MIME03 Programming in Data Science (3 credits)
This course aims to focus on algorithms, models, and frameworks for Deep Learning and its programming. It specifically deals with Deep Learning with PyTorch, including NumPy, Pandas, Machine Learning Theory, Test/Train/Validation Data Split, Model Evaluation, Tensors with PyTorch, Neural Network Theory (Perceptron, Network, Activation Function, Cost/Loss Function, Backpropagation, Gradient), Artificial/Deep Neural Network (ANN/DNN), Convolutional Neural Network (CNN), Recurrent Neural Network (RNN, LSTM, GRU), NLP with PyTorch, Using GPU with PyTorch, and many more.
MIME04 Digital Image Processing (3 credits)
This course will give lectures to introduce the principle, technique and application of digital image processing and pattern recognition, including digital image preprocessing, feature extracting and analysis; statistical pattern recognition and structural pattern recognition and their application in different areas. Students will be asked to select some special topics in the PRIP area based on the contents they have learnt from the course, search and read related papers, and then give a survey report on the topics selected.
MIME05 Data Visualization and Analyzation (3 credits)
This course will focus on the visualization techniques commonly used in data processing, including multi-dimension display of data with various feature distributions and popular modules in Python such as Matplotlib and Seaborn.
MIME06 Data Warehouse and Data Mining (3 credits)
This course will introduce the principle, technique and application of Data warehouse and Data Mining, including Data Warehousing and On-Line Analytical Processing (OLAP), data Preprocessing techniques (data cleaning, integration, transformation and reduction), Data Mining techniques (Data classification, prediction, correlation and clustering), their application and developing trends.
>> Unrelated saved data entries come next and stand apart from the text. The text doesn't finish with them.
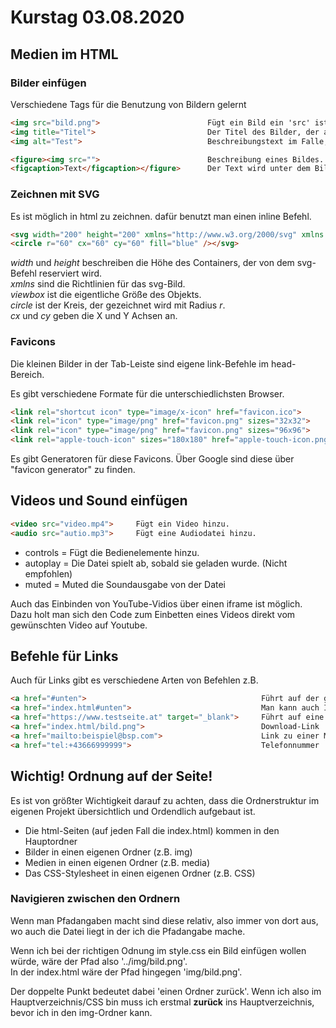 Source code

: # Kurstag 03.08.2020

## Medien im HTML

### Bilder einfügen

Verschiedene Tags für die Benutzung von Bildern gelernt 

```html
<img src="bild.png">                        Fügt ein Bild ein 'src' ist die Quelle des Bildes
<img title="Titel">                         Der Titel des Bilder, der als Tooltip angezeigt wird, wenn man mit der Maus drüber geht
<img alt="Test">                            Beschreibungstext im Falle, dass das Bild nicht lädt

<figure><img src="">                        Beschreibung eines Bildes.
<figcaption>Text</figcaption></figure>      Der Text wird unter dem Bild angezeigt.
```

### Zeichnen mit SVG

Es ist möglich in html zu zeichnen. dafür benutzt man einen inline Befehl.

```html
<svg width="200" height="200" xmlns="http://www.w3.org/2000/svg" xmlns:xlink="http://www.w3.org/1999/xlink" viewbox="0 0 120 120">
<circle r="60" cx="60" cy="60" fill="blue" /></svg>
```

*width* und *height* beschreiben die Höhe des Containers, der von dem svg-Befehl reserviert wird.<br>
*xmlns* sind die Richtlinien für das svg-Bild.<br>
*viewbox* ist die eigentliche Größe des Objekts.<br>
*circle* ist der Kreis, der gezeichnet wird mit Radius *r*.<br>
*cx* und *cy* geben die X und Y Achsen an.


### Favicons

Die kleinen Bilder in der Tab-Leiste sind eigene link-Befehle im head-Bereich.

Es gibt verschiedene Formate für die unterschiedlichsten Browser.

```html
<link rel="shortcut icon" type="image/x-icon" href="favicon.ico">
<link rel="icon" type="image/png" href="favicon.png" sizes="32x32">
<link rel="icon" type="image/png" href="favicon.png" sizes="96x96">
<link rel="apple-touch-icon" sizes="180x180" href="apple-touch-icon.png">
```

Es gibt Generatoren für diese Favicons. Über Google sind diese über "favicon generator" zu finden.

## Videos und Sound einfügen

```html
<video src="video.mp4">     Fügt ein Video hinzu.
<audio src="autio.mp3">     Fügt eine Audiodatei hinzu.
```

+ controls  = Fügt die Bedienelemente hinzu.
+ autoplay  = Die Datei spielt ab, sobald sie geladen wurde. (Nicht empfohlen)
+ muted     = Muted die Soundausgabe von der Datei

Auch das Einbinden von YouTube-Vidios über einen iframe ist möglich. Dazu holt man sich den Code zum Einbetten eines Videos direkt vom gewünschten Video auf Youtube.

## Befehle für Links

Auch für Links gibt es verschiedene Arten von Befehlen z.B.

```html
<a href="#unten">                                       Führt auf der gleichen Seite zum Element mit dem 'unten' ID-Tag
<a href="index.html#unten">                             Man kann auch ID-Tags auf anderen Seiten ansteuern.
<a href="https://www.testseite.at" target="_blank">     Führt auf eine externe Seite, die in einem neuen Fenster/Tab geöffnet wird.
<a href="index.html/bild.png">                          Download-Link
<a href="mailto:beispiel@bsp.com">                      Link zu einer Mailadresse
<a href="tel:+43666999999">                             Telefonnummer
```

## Wichtig! Ordnung auf der Seite!

Es ist von größter Wichtigkeit darauf zu achten, dass die Ordnerstruktur im eigenen Projekt übersichtlich und Ordendlich aufgebaut ist.

+ Die html-Seiten (auf jeden Fall die index.html) kommen in den Hauptordner
+ Bilder in einen eigenen Ordner (z.B. img)
+ Medien in einen eigenen Ordner (z.B. media)
+ Das CSS-Stylesheet in einen eigenen Ordner (z.B. CSS)

### Navigieren zwischen den Ordnern

Wenn man Pfadangaben macht sind diese relativ, also immer von dort aus, wo auch die Datei liegt in der ich die Pfadangabe mache.

Wenn ich bei der richtigen Odnung im style.css ein Bild einfügen wollen würde, wäre der Pfad also '../img/bild.png'.<br>
In der index.html wäre der Pfad hingegen 'img/bild.png'.

Der doppelte Punkt bedeutet dabei 'einen Ordner zurück'. Wenn ich also im Hauptverzeichnis/CSS bin muss ich erstmal **zurück** ins Hauptverzeichnis, bevor ich in den img-Ordner kann.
MIME07 Stochastic Processes (3 credits)
Stochastic process is to study time-varying random phenomena. This course will introduce the basic theory and applications of stochastic processes from an engineering perspective, including basic concepts of stochastic processes, Possion processes, Markov chains, queuing theory.
MIME08 Multimedia Signals and Systems (3 credits)
This subject intends to introduce students to the notion of multimedia signals and their processing techniques. There are various methods for representing a multimedia signal, e.g., time domain, frequency domain, time-frequency domain, and eigen-domain. Such representations will be used to characterize multimedia signals. Moreover, filter designs for multimedia signals will be considered. Some adaptive processing techniques, e.g., hidden Markov models, random field models, state space models will be considered for modeling multimedia signals.
MIME09 Database Systems (3 credits)
The course aims to provide a foundation in understanding of database design principles, implementation and management. Upon completion, students should be able to identify and execute the steps involved in the design of a database, implement the design via a relational database management system, maintain the goal of data sharing and consistency of database systems.